Investors brushed off the bad news with the good, focusing on potential versus past pitfalls. Indeed, valuations across the sector look full or outright rich. McDonald's shares rose almost 30% last year and now trade near Morningstar's fair value estimate. Shake Shack (SHAK), one of the year's hottest IPOs, saw its shares nearly double before cooling off last summer. Nevertheless, the shares still trade at roughly 100 times forward earnings.

To get a fresh perspective on the restaurant sector, we recently interviewed RJ Hottovy, who is a senior equity analyst with Morningstar and an expert on consumer stocks. His answers, below, have been edited for length and clarity.

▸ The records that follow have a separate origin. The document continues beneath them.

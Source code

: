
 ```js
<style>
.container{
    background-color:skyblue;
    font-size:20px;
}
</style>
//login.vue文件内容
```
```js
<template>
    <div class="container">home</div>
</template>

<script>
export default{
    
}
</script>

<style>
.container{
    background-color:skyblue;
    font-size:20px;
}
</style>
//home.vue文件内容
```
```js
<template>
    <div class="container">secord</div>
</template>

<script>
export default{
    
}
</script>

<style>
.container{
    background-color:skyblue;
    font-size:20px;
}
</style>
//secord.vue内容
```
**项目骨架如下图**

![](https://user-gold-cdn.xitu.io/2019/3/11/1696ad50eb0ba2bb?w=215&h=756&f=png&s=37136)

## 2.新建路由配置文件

Let's start with McDonald's, a stock probably owned by most of our readers. The company experienced a strong run in the 2000s, but more recently it has succumbed to increased competition and some self-inflicted wounds. What are your thoughts on the company?
Hottovy: The company is certainly in a better position than it was a year ago. It's doing a lot to remedy some of the self-inflicted wounds and position itself better to compete with rivals. That said, even though the company has struggled in recent years, we haven't wavered from the fact that it is a wide moat company. It's got a very expansive franchisee network. It's got a brand name that's widely recognized in just about every corner of the world. It's also got meaningful cost advantages.

As it starts to make a more pronounced turnaround, I think it is going to be an interesting stock to watch.

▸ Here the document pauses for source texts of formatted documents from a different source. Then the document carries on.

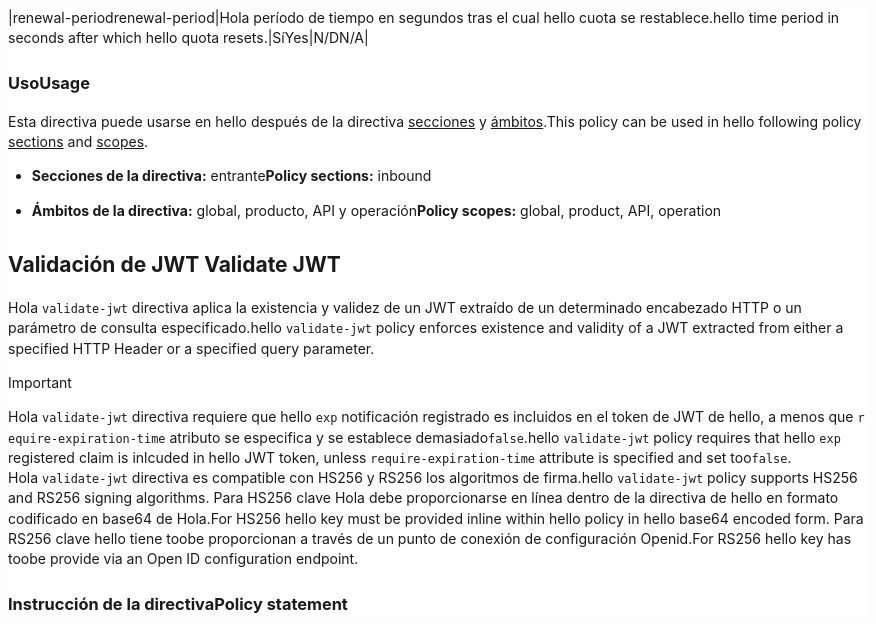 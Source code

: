 |<span data-ttu-id="ed947-361">renewal-period</span><span class="sxs-lookup"><span data-stu-id="ed947-361">renewal-period</span></span>|<span data-ttu-id="ed947-362">Hola período de tiempo en segundos tras el cual hello cuota se restablece.</span><span class="sxs-lookup"><span data-stu-id="ed947-362">hello time period in seconds after which hello quota resets.</span></span>|<span data-ttu-id="ed947-363">Sí</span><span class="sxs-lookup"><span data-stu-id="ed947-363">Yes</span></span>|<span data-ttu-id="ed947-364">N/D</span><span class="sxs-lookup"><span data-stu-id="ed947-364">N/A</span></span>|  
  
### <a name="usage"></a><span data-ttu-id="ed947-365">Uso</span><span class="sxs-lookup"><span data-stu-id="ed947-365">Usage</span></span>  
 <span data-ttu-id="ed947-366">Esta directiva puede usarse en hello después de la directiva [secciones](http://azure.microsoft.com/documentation/articles/api-management-howto-policies/#sections) y [ámbitos](http://azure.microsoft.com/documentation/articles/api-management-howto-policies/#scopes).</span><span class="sxs-lookup"><span data-stu-id="ed947-366">This policy can be used in hello following policy [sections](http://azure.microsoft.com/documentation/articles/api-management-howto-policies/#sections) and [scopes](http://azure.microsoft.com/documentation/articles/api-management-howto-policies/#scopes).</span></span>  
  
-   <span data-ttu-id="ed947-367">**Secciones de la directiva:** entrante</span><span class="sxs-lookup"><span data-stu-id="ed947-367">**Policy sections:** inbound</span></span>  
  
-   <span data-ttu-id="ed947-368">**Ámbitos de la directiva:** global, producto, API y operación</span><span class="sxs-lookup"><span data-stu-id="ed947-368">**Policy scopes:** global, product, API, operation</span></span>  
  
##  <span data-ttu-id="ed947-369"><a name="ValidateJWT"></a> Validación de JWT</span><span class="sxs-lookup"><span data-stu-id="ed947-369"><a name="ValidateJWT"></a> Validate JWT</span></span>  
 <span data-ttu-id="ed947-370">Hola `validate-jwt` directiva aplica la existencia y validez de un JWT extraído de un determinado encabezado HTTP o un parámetro de consulta especificado.</span><span class="sxs-lookup"><span data-stu-id="ed947-370">hello `validate-jwt` policy enforces existence and validity of a JWT extracted from either a specified HTTP Header or a specified query parameter.</span></span>  
  
> [!IMPORTANT]
>  <span data-ttu-id="ed947-371">Hola `validate-jwt` directiva requiere que hello `exp` notificación registrado es incluidos en el token de JWT de hello, a menos que `require-expiration-time` atributo se especifica y se establece demasiado`false`.</span><span class="sxs-lookup"><span data-stu-id="ed947-371">hello `validate-jwt` policy requires that hello `exp` registered claim is inlcuded in hello JWT token, unless `require-expiration-time` attribute is specified and set too`false`.</span></span>  
> <span data-ttu-id="ed947-372">Hola `validate-jwt` directiva es compatible con HS256 y RS256 los algoritmos de firma.</span><span class="sxs-lookup"><span data-stu-id="ed947-372">hello `validate-jwt` policy supports HS256 and RS256 signing algorithms.</span></span> <span data-ttu-id="ed947-373">Para HS256 clave Hola debe proporcionarse en línea dentro de la directiva de hello en formato codificado en base64 de Hola.</span><span class="sxs-lookup"><span data-stu-id="ed947-373">For HS256 hello key must be provided inline within hello policy in hello base64 encoded form.</span></span> <span data-ttu-id="ed947-374">Para RS256 clave hello tiene toobe proporcionan a través de un punto de conexión de configuración Openid.</span><span class="sxs-lookup"><span data-stu-id="ed947-374">For RS256 hello key has toobe provide via an Open ID configuration endpoint.</span></span>  
  
### <a name="policy-statement"></a><span data-ttu-id="ed947-375">Instrucción de la directiva</span><span class="sxs-lookup"><span data-stu-id="ed947-375">Policy statement</span></span>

The company has a new CEO. What is he doing to get the company back on track?
Hottovy: The most interesting things that Steve Easterbrook has done since taking over are changing the organizational views about accountability and being more customer-centric. Those things give us conviction that a turnaround is possible.

Easterbrook reorganized the company into four segments based on the maturity and the competitive position of their markets, which has also led to rapid improvements in the level of communication and cohesion among executives, franchisees, and suppliers.

This has been most apparent in what the company's calling its international lead markets, which are Australia, Canada, France, Germany, and the United Kingdom. Innovations there are establishing a blueprint for more sustainable growth across the entire system.

For example, in France they've rolled out what they call the full restaurant model, which combines a number of different ordering technologies, whether it be kiosks or touchscreens, or just even at the counter. They've got a number of ways to customize burgers, chicken sandwiches, and salads. Then, there is also the in-restaurant experience, whether it be Wi-Fi, pickup at the counter, or table delivery. The full restaurant model has done really well in that market. It's a success that could be brought to the United States.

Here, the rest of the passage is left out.